The last category is messaging—sites that make money by creating awareness of things a user can buy elsewhere.  There are three categories.

  1. Advertising or Sponsorship. Banner ads and sponsored search results are the coins of the realm on the internet, and by 2016 digital advertising became the largest segment of advertising, with advertisers spending more in digital than on TV advertising for the first time.  A key to the success of digital advertising is the ability to target ads based on a user’s profile or current needs. This is why over 70% of all internet advertising is on Google or Facebook: both of these sites offer advertising platforms that are highly targeted as well as of massive scale. Because so many users “tune out” certain types of advertising, sponsorship can also be an effective form of digital advertising, including site takeovers and allowing video content to play “ad-free” but sponsored by a prominently credited brand.

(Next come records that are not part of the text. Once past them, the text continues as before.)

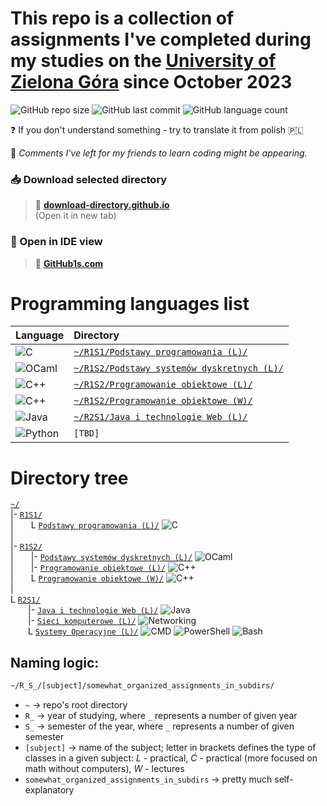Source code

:# This repo is a collection of assignments I've completed during my studies on the [University of Zielona Góra](https://uz.zgora.pl/en/) since October 2023

![GitHub repo size](https://img.shields.io/github/repo-size/Guliveer/UZ?style=flat-square&label=Repo%20size&color=red)
![GitHub last commit](https://img.shields.io/github/last-commit/Guliveer/UZ?style=flat-square&label=Last%20commit&color=008F39)
![GitHub language count](https://img.shields.io/github/languages/count/Guliveer/UZ?style=flat-square&label=Languages%20used&color=mediumslateblue)

❓ If you don't understand something - try to translate it from polish 🇵🇱

📝 _Comments I've left for my friends to learn coding might be appearing._

### 📥 Download selected directory

> 🔗 [**download-directory.github.io**](https://download-directory.github.io)  
> (Open it in new tab)

### 📄 Open in IDE view

> 🔗 [**GitHub1s.com**](https://github1s.com/Guliveer/UZ)  

# Programming languages list

| Language                                                                                                 | Directory                                                                                        |
| :------------------------------------------------------------------------------------------------------- | :----------------------------------------------------------------------------------------------- |
| ![C](https://img.shields.io/badge/C-FF318C?style=for-the-badge&logo=clion&logoColor=white)               | [`~/R1S1/Podstawy programowania (L)/`](<./R1S1/Podstawy%20programowania%20(L)/>)                 |
| ![OCaml](https://img.shields.io/badge/OCaml-FC801D?style=for-the-badge&logo=ocaml&logoColor=white)       | [`~/R1S2/Podstawy systemów dyskretnych (L)/`](<./R1S2/Podstawy%20systemów%20dyskretnych%20(L)/>) |
| ![C++](https://img.shields.io/badge/C%2B%2B-21D789?style=for-the-badge&logo=clion&logoColor=white)       | [`~/R1S2/Programowanie obiektowe (L)/`](<./R1S2/Programowanie%20obiektowe%20(L)/>)               |
| ![C++](https://img.shields.io/badge/C%2B%2B-21D789?style=for-the-badge&logo=clion&logoColor=white)       | [`~/R1S2/Programowanie obiektowe (W)/`](<./R1S2/Programowanie%20obiektowe%20(W)/>)               |
| ![Java](https://img.shields.io/badge/Java-087CFA?style=for-the-badge&logo=intellij-idea&logoColor=white) | [`~/R2S1/Java i technologie Web (L)/`](<./R2S1/Java%20i%20technologie%20Web%20(L)/>)             |
| ![Python](https://img.shields.io/badge/Python-FCF84A?style=for-the-badge&logo=pycharm&logoColor=black)   | `[TBD]`                                                                                          |

# Directory tree

[`~/`](./)  
|- [`R1S1/`](./R1S1/)  
|&emsp;&emsp;L [`Podstawy programowania (L)/`](<./R1S1/Podstawy%20programowania%20(L)/>) ![C](https://img.shields.io/badge/C-FF318C?logo=clion&logoColor=white)  
|  
|- [`R1S2/`](./R1S2/)  
|&emsp;&emsp;|- [`Podstawy systemów dyskretnych (L)/`](<./R1S2/Podstawy%20systemów%20dyskretnych%20(L)/>) ![OCaml](https://img.shields.io/badge/OCaml-FC801D?logo=ocaml&logoColor=white)  
|&emsp;&emsp;|- [`Programowanie obiektowe (L)/`](<./R1S2/Programowanie%20obiektowe%20(L)/>) ![C++](https://img.shields.io/badge/C%2B%2B-21D789?logo=clion&logoColor=white)  
|&emsp;&emsp;L [`Programowanie obiektowe (W)/`](<./R1S2/Programowanie%20obiektowe%20(W)/>) ![C++](https://img.shields.io/badge/C%2B%2B-21D789?logo=clion&logoColor=white)  
|  
L [`R2S1/`](./R2S1/)  
&emsp;&emsp;|- [`Java i technologie Web (L)/`](<./R2S1/Java%20i%20technologie%20Web%20(L)/>) ![Java](https://img.shields.io/badge/Java-087CFA?logo=intellij-idea&logoColor=white)  
&emsp;&emsp;|- [`Sieci komputerowe (L)/`](<./R2S1/Sieci%20komputerowe%20(L)/>) ![Networking](https://img.shields.io/badge/Networking-1BA0D7?logo=Cisco&logoColor=white)  
&emsp;&emsp;L [`Systemy Operacyjne (L)/`](<./R2S1/Systemy%20Operacyjne%20(L)/>) ![CMD](https://img.shields.io/badge/CMD-black?logo=powershell&logoColor=white) ![PowerShell](https://img.shields.io/badge/PowerShell-5391FE?logo=powershell&logoColor=white) ![Bash](https://img.shields.io/badge/Bash-4EAA25?logo=gnu-bash&logoColor=white)

## Naming logic:

```bash
~/R_S_/[subject]/somewhat_organized_assignments_in_subdirs/
```

- `~` -> repo's root directory
- `R_` -> year of studying, where `_` represents a number of given year
- `S_` -> semester of the year, where `_` represents a number of given semester
- `[subject]` -> name of the subject; letter in brackets defines the type of classes in a given subject: _L_ - practical, _Ć_ - practical (more focused on math without computers), _W_ - lectures
- `somewhat_organized_assignments_in_subdirs` -> pretty much self-explanatory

  2. Directory. The internet’s biggest success story is a directory—Google, where sites pay to be listed more prominently than they otherwise might be. But there are tens of thousands of directories—ranging from craigslist for classifieds, Angie’s List for recommended contractors,  to cosmetics finders, to tools to find doctors, lawyers or other professionals. Yelp and TripAdvisor are also part of this model with have advanced revenue models in which sites may charge a variety of fees in the form of listing fee to be in a directory, or to have an “enhanced” listing, or may even use the affiliate/referral model.

  3. Marketing. The last category is one of the most common models—digital properties whose purpose is to simply promote something else, often another channel. A site like Accenture.com or SAP.com promotes the company without selling anything directly or making money by selling any kind of advertising to others. In other cases, sites may also utilize another model, but marketing may still be a critical part of the business model mix.  For example,  Nickelodeon.com has limited advertising;  however, its primary value is that it promotes Nickelodeon’s channel and shows to kids so that they tune into the shows on television and ask their parents to purchase merchandise associated with Nick characters.

So those are the ten business models. For your business, you may want to consider a few key questions:

  1. What is your current business model or models (usually obvious)?
  2. What is the ratio of different business models if we use multiple?
  3. What are your competitors doing? Similar or different?
  4. What business models are we not leveraging? Do they have potential applicability?
  5. Are there business models we should consider switching;  for example, making a paid service free but supported by advertising?